▸ Activity:
The required output is the lines below from the line containing "## Available AI Models" to the line containing "GPT-5 model | |", inclusive, retyped exactly. No other lines belong in it.

(Pictures paired with source code)
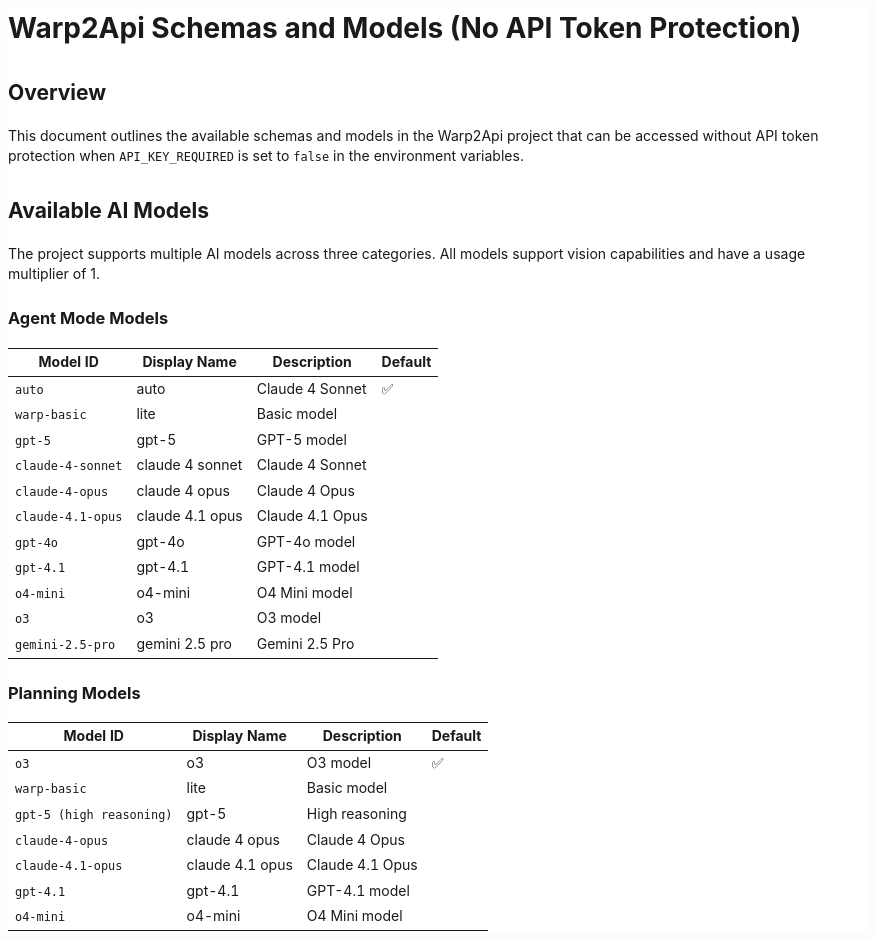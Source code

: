 # Warp2Api Schemas and Models (No API Token Protection)

## Overview

This document outlines the available schemas and models in the Warp2Api project that can be accessed without API token protection when `API_KEY_REQUIRED` is set to `false` in the environment variables.

## Available AI Models

The project supports multiple AI models across three categories. All models support vision capabilities and have a usage multiplier of 1.

### Agent Mode Models

| Model ID | Display Name | Description | Default |
|----------|-------------|-------------|---------|
| `auto` | auto | Claude 4 Sonnet | ✅ |
| `warp-basic` | lite | Basic model | |
| `gpt-5` | gpt-5 | GPT-5 model | |
| `claude-4-sonnet` | claude 4 sonnet | Claude 4 Sonnet | |
| `claude-4-opus` | claude 4 opus | Claude 4 Opus | |
| `claude-4.1-opus` | claude 4.1 opus | Claude 4.1 Opus | |
| `gpt-4o` | gpt-4o | GPT-4o model | |
| `gpt-4.1` | gpt-4.1 | GPT-4.1 model | |
| `o4-mini` | o4-mini | O4 Mini model | |
| `o3` | o3 | O3 model | |
| `gemini-2.5-pro` | gemini 2.5 pro | Gemini 2.5 Pro | |

### Planning Models

| Model ID | Display Name | Description | Default |
|----------|-------------|-------------|---------|
| `o3` | o3 | O3 model | ✅ |
| `warp-basic` | lite | Basic model | |
| `gpt-5 (high reasoning)` | gpt-5 | High reasoning | |
| `claude-4-opus` | claude 4 opus | Claude 4 Opus | |
| `claude-4.1-opus` | claude 4.1 opus | Claude 4.1 Opus | |
| `gpt-4.1` | gpt-4.1 | GPT-4.1 model | |
| `o4-mini` | o4-mini | O4 Mini model | |
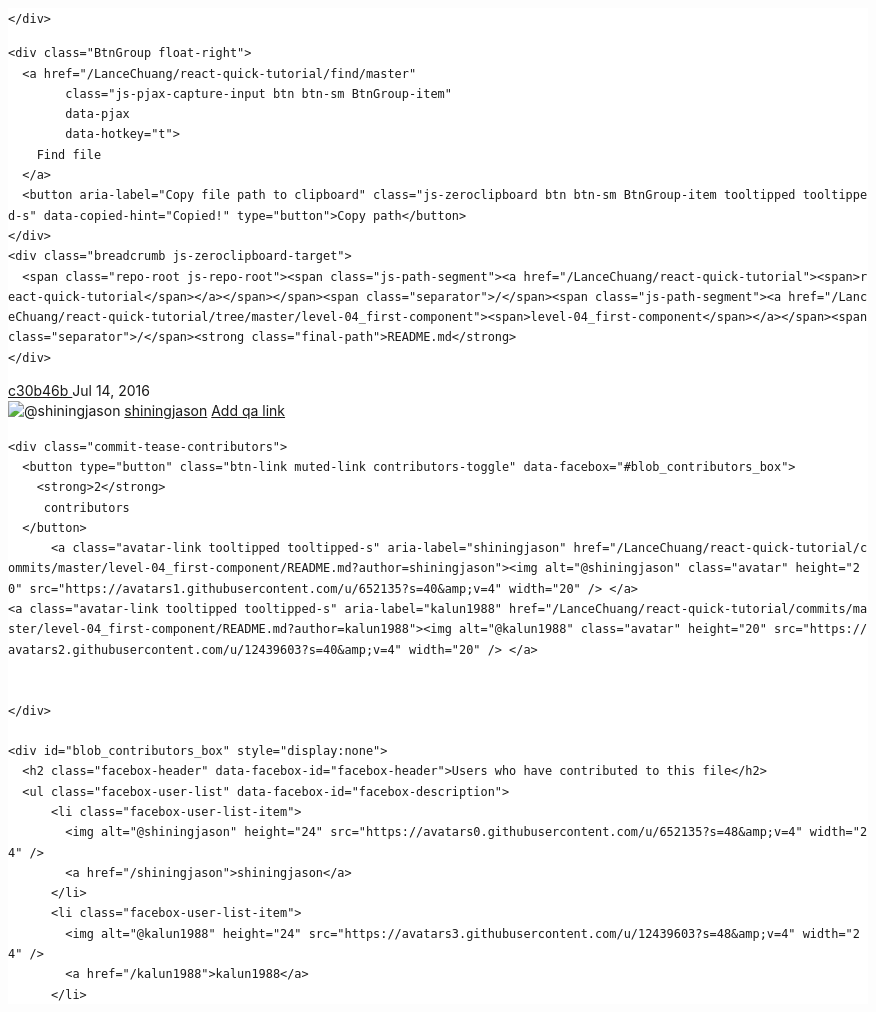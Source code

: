     </div>
  </div>
</div>

    <div class="BtnGroup float-right">
      <a href="/LanceChuang/react-quick-tutorial/find/master"
            class="js-pjax-capture-input btn btn-sm BtnGroup-item"
            data-pjax
            data-hotkey="t">
        Find file
      </a>
      <button aria-label="Copy file path to clipboard" class="js-zeroclipboard btn btn-sm BtnGroup-item tooltipped tooltipped-s" data-copied-hint="Copied!" type="button">Copy path</button>
    </div>
    <div class="breadcrumb js-zeroclipboard-target">
      <span class="repo-root js-repo-root"><span class="js-path-segment"><a href="/LanceChuang/react-quick-tutorial"><span>react-quick-tutorial</span></a></span></span><span class="separator">/</span><span class="js-path-segment"><a href="/LanceChuang/react-quick-tutorial/tree/master/level-04_first-component"><span>level-04_first-component</span></a></span><span class="separator">/</span><strong class="final-path">README.md</strong>
    </div>
  </div>


  
  <div class="commit-tease">
      <span class="float-right">
        <a class="commit-tease-sha" href="/LanceChuang/react-quick-tutorial/commit/c30b46b6fe5c9d3bd0ee39508e7fd7f809bc2934" data-pjax>
          c30b46b
        </a>
        <relative-time datetime="2016-07-14T10:05:34Z">Jul 14, 2016</relative-time>
      </span>
      <div>
        <img alt="@shiningjason" class="avatar" height="20" src="https://avatars1.githubusercontent.com/u/652135?s=40&amp;v=4" width="20" />
        <a href="/shiningjason" class="user-mention" rel="contributor">shiningjason</a>
          <a href="/LanceChuang/react-quick-tutorial/commit/c30b46b6fe5c9d3bd0ee39508e7fd7f809bc2934" class="message" data-pjax="true" title="Add qa link">Add qa link</a>
      </div>

    <div class="commit-tease-contributors">
      <button type="button" class="btn-link muted-link contributors-toggle" data-facebox="#blob_contributors_box">
        <strong>2</strong>
         contributors
      </button>
          <a class="avatar-link tooltipped tooltipped-s" aria-label="shiningjason" href="/LanceChuang/react-quick-tutorial/commits/master/level-04_first-component/README.md?author=shiningjason"><img alt="@shiningjason" class="avatar" height="20" src="https://avatars1.githubusercontent.com/u/652135?s=40&amp;v=4" width="20" /> </a>
    <a class="avatar-link tooltipped tooltipped-s" aria-label="kalun1988" href="/LanceChuang/react-quick-tutorial/commits/master/level-04_first-component/README.md?author=kalun1988"><img alt="@kalun1988" class="avatar" height="20" src="https://avatars2.githubusercontent.com/u/12439603?s=40&amp;v=4" width="20" /> </a>


    </div>

    <div id="blob_contributors_box" style="display:none">
      <h2 class="facebox-header" data-facebox-id="facebox-header">Users who have contributed to this file</h2>
      <ul class="facebox-user-list" data-facebox-id="facebox-description">
          <li class="facebox-user-list-item">
            <img alt="@shiningjason" height="24" src="https://avatars0.githubusercontent.com/u/652135?s=48&amp;v=4" width="24" />
            <a href="/shiningjason">shiningjason</a>
          </li>
          <li class="facebox-user-list-item">
            <img alt="@kalun1988" height="24" src="https://avatars3.githubusercontent.com/u/12439603?s=48&amp;v=4" width="24" />
            <a href="/kalun1988">kalun1988</a>
          </li>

▸ Exercise solution:
## Available AI Models

The project supports multiple AI models across three categories. All models support vision capabilities and have a usage multiplier of 1.

### Agent Mode Models

| Model ID | Display Name | Description | Default |
|----------|-------------|-------------|---------|
| `auto` | auto | Claude 4 Sonnet | ✅ |
| `warp-basic` | lite | Basic model | |
| `gpt-5` | gpt-5 | GPT-5 model | |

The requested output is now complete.